Gamma Ray Spectrometer

[00144] One example of a suitable gamma spectrometer is a cadmium zinc telluride (CZT) semiconductor-based device. In some cases, it has better spectral resolution and is more compact than sodium iodide scintillator detectors, but can operate at room temperature, without the need for cryogenics as is the case for germanium-based detectors. The CZT detectors are usually very small in size, with crystals on the order of 1 cm³. In the prototype, a Kromek GR1 CZT detector was used specifically. The Kromek MultiSpect Analysis software is employed to capture and record the gamma spectrometry measurements.

Calculated Counting Efficiency

[00145] This section describes an example method to determine the efficiency of the aquatic gamma detector using a geant4 based simulation. Results from simulations for a number of isotopes are also shown. In some cases, including in the section, the spectrometer 130 is referred to as a detector.

[00146] To simulate the gammas within the detector the RAT1 software was used. The version of geant used by RAT was 4.10.04.p02. The physics list used was the Shielding physics list.

[00147] A simple geometry of the detection portion 124b was constructed based on the provided CAD drawings. As per FIGs. 10A and 10B, in some cases the geometry includes of a cylindrical container 1002 that has interior that holds a volume of aqueous solution 1004, in which is a holder body 1006. In some cases, the holder body 1006 is a hollow polycarbonate box. The interior 1008 defined within the holder body 1006 is filled with air and holds a small CdZnTe crystal 1010 for sensing radioactivity.

[00148] The parameters used in the simulation for the geometry shown in FIGs. 10A and 10B are listed in T able 1 .

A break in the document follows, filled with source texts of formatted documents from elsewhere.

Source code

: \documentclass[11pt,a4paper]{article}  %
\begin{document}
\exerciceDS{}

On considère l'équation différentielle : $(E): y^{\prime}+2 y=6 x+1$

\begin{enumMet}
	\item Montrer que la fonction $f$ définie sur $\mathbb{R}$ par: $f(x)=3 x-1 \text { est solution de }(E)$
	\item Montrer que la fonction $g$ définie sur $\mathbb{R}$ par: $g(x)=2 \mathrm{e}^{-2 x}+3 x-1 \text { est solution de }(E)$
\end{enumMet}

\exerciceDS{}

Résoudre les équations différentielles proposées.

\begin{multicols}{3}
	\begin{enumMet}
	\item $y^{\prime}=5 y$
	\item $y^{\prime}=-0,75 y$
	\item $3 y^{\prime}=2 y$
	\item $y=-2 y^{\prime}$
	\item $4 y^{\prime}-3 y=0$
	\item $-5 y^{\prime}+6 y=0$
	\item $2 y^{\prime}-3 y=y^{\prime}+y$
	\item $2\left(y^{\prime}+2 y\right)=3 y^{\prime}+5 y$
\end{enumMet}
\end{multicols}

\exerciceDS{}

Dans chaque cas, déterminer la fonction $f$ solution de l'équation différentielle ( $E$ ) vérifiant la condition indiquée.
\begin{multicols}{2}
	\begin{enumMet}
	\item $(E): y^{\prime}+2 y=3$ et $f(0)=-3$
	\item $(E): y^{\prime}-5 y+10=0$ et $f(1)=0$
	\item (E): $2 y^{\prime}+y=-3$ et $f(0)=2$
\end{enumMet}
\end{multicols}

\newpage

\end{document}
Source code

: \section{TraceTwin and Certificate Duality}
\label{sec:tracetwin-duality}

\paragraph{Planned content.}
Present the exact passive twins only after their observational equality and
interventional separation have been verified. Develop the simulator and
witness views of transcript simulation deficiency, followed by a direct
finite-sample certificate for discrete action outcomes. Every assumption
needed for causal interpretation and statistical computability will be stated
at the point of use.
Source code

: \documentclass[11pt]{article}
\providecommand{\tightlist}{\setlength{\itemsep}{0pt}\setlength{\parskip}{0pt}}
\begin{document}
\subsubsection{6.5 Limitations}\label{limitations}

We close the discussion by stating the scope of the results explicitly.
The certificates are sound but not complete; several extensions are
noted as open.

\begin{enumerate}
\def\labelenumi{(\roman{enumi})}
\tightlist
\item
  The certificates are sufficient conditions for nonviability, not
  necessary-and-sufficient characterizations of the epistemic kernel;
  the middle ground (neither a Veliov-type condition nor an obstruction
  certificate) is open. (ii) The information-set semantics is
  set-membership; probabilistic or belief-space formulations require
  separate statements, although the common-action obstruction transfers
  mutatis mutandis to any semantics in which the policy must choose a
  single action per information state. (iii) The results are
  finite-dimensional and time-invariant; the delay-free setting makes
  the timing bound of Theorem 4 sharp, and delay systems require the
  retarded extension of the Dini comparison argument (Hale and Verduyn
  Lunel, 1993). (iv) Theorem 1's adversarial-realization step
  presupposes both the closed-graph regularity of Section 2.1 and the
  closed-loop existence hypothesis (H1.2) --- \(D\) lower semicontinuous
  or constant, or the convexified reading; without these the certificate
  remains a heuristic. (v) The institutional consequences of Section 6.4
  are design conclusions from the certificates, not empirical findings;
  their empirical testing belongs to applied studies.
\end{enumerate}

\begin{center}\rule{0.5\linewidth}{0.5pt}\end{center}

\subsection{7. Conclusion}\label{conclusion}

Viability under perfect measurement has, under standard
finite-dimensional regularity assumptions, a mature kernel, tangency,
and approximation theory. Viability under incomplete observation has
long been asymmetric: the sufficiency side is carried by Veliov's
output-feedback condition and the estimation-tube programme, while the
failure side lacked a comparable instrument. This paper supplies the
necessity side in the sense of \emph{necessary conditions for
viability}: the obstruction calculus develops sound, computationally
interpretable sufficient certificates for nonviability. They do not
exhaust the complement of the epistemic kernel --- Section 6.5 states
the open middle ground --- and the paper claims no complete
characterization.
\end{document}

Table 1. Simulation geometry parameters

[00149] For each of the selected isotopes 1 million decays were simulated in the water volume. Gammas produced from the de-excitation of the daughter nucleus were then tracked to see if they deposited energy into the crystal. The fraction of the decays where at least one de-excitation gamma from the decay enters the crystal gives the geometric efficiency. The overall efficiency is given by the fraction of decays which produce a de-excitation gamma which then goes onto deposit energy within the detector crystal. The uncertainty on these values is the 1o binomial uncertainty.

[00150] The seven simulated isotopes can be seen in Table 2. The efficiency of the detector is dominated by geometric effects. Of all the gammas produced only 0.7% enter the detector crystal. Isotopes which produce more gammas during their decays will have a higher geometric efficiency per decay due to the increased number of gamma rays emitted. The mean number of gammas per decay and the two efficiencies and their uncertainties are shown in the table below. Decays which produce more gammas tend to have a higher geometric efficiency. The overall efficiency is also altered by other energy dependent effects.

Table 2. Simulation results

[00151] The efficiency that once the gamma enters the detector it deposits energy within it depends on the energy of the gamma. As the decays often produce several distinct gamma lines the gammas from each isotope were grouped in energy and their efficiencies as a function of energy were plotted as seen in FIG. 11. The detector efficiency peaks at around 100 keV. Below this the efficiency drops off sharply. Above this the efficiency gradually decreases up to 750 keV.

Prototype - Example Embodiment

[00152] The prototype is an example embodiment and uses the Mini Hobby R0 as its reverse osmosis unit to which a recirculation loop is added. That is, the system base is the Mini Hobby RO which uses reverse osmosis to produce a concentrate from the water from the intake. A concentration loop was added to revert the concentrate back into the system being supplemented by the intake for the excess required. A reservoir, acting as the detection portion, has also been added to the concentration loop to have an area for the gamma spectrometer to monitor for radionuclides.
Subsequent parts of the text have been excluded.